» **The task**:
Scan the following material for the string "width" and copy each line in which it appears.
(Beginning of Records provided)
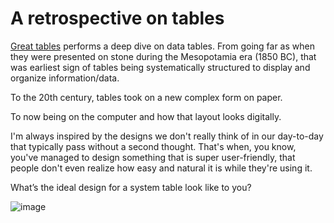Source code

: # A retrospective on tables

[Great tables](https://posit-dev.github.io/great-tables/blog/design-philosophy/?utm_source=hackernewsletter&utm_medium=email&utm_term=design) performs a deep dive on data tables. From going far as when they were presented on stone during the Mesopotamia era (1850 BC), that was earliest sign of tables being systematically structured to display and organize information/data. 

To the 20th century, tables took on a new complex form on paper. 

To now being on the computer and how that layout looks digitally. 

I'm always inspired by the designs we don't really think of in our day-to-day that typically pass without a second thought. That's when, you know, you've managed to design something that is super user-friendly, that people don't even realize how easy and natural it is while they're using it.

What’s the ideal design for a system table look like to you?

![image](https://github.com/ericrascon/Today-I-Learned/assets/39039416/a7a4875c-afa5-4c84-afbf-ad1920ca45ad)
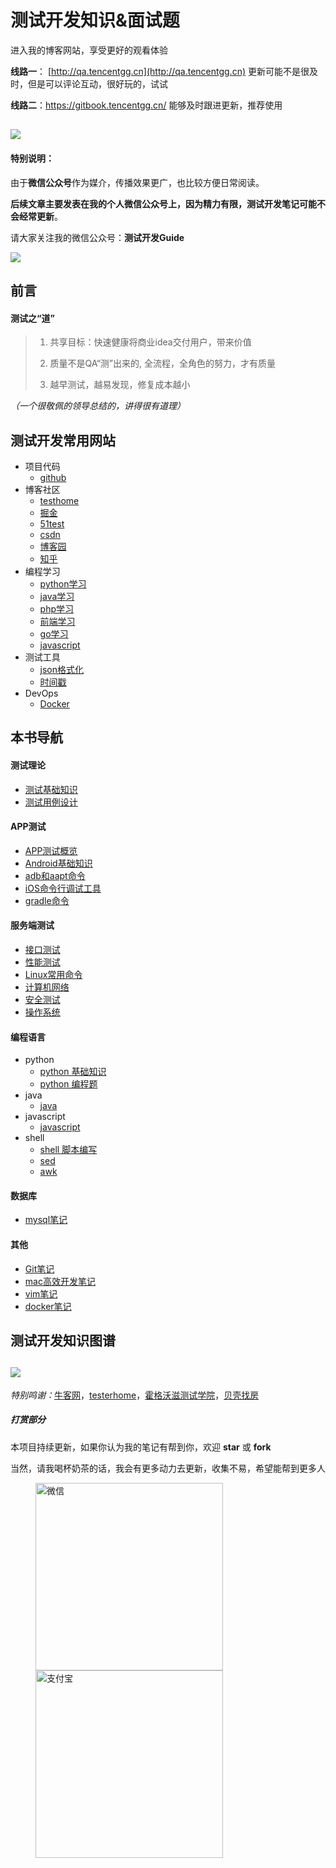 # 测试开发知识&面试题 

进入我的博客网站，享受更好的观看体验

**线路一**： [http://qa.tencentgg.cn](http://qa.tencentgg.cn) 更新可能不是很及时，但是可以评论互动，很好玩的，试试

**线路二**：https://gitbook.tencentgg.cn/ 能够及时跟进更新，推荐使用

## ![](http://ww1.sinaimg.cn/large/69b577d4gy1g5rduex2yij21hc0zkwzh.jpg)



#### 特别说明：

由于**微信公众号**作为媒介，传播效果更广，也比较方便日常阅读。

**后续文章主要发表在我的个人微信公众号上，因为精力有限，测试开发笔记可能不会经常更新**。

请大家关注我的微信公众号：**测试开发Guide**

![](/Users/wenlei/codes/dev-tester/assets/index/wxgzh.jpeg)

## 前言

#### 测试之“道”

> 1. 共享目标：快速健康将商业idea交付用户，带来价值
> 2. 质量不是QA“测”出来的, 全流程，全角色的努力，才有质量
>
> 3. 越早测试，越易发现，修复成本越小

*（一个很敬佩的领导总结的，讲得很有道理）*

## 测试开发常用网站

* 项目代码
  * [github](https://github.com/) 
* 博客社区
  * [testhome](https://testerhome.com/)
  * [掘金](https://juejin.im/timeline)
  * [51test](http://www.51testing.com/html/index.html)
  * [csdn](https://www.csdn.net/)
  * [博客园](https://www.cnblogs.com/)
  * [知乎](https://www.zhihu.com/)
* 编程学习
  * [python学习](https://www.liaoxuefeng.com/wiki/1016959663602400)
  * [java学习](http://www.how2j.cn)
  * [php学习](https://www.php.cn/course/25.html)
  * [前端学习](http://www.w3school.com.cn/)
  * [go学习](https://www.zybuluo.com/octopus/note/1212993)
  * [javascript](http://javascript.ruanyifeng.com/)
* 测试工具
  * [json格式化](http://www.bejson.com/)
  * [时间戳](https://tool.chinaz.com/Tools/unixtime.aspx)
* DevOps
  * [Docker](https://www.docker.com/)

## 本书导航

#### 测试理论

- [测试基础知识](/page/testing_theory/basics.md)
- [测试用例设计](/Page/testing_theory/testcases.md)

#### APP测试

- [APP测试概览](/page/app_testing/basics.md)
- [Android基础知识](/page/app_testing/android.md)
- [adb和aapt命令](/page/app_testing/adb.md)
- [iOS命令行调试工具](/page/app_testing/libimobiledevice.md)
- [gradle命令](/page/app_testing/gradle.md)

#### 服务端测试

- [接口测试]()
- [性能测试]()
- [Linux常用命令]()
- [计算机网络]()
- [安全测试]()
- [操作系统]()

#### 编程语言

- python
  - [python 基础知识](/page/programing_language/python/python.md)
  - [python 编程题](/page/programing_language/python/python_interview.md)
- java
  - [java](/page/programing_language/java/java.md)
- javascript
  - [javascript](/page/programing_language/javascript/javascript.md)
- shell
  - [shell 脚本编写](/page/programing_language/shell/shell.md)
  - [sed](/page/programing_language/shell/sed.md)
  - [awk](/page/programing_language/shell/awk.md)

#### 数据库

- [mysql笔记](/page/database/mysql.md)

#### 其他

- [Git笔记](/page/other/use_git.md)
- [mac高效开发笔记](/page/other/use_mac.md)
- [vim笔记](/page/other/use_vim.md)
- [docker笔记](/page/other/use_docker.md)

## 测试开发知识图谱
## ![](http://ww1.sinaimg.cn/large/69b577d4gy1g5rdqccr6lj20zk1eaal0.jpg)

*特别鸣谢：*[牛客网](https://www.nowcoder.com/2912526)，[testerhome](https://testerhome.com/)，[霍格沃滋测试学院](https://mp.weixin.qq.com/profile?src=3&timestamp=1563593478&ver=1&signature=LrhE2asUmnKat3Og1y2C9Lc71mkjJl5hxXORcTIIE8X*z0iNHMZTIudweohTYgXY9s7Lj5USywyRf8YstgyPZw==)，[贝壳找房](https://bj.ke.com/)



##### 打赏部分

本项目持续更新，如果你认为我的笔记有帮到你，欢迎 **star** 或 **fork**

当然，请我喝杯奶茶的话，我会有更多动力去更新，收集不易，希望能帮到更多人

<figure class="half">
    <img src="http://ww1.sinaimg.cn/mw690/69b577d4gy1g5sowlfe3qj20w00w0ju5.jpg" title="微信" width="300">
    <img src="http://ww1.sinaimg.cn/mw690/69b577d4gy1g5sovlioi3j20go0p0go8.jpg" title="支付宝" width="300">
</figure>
(End of Records provided)
» **Result of the task**:
    <img src="http://ww1.sinaimg.cn/mw690/69b577d4gy1g5sowlfe3qj20w00w0ju5.jpg" title="微信" width="300">
    <img src="http://ww1.sinaimg.cn/mw690/69b577d4gy1g5sovlioi3j20go0p0go8.jpg" title="支付宝" width="300">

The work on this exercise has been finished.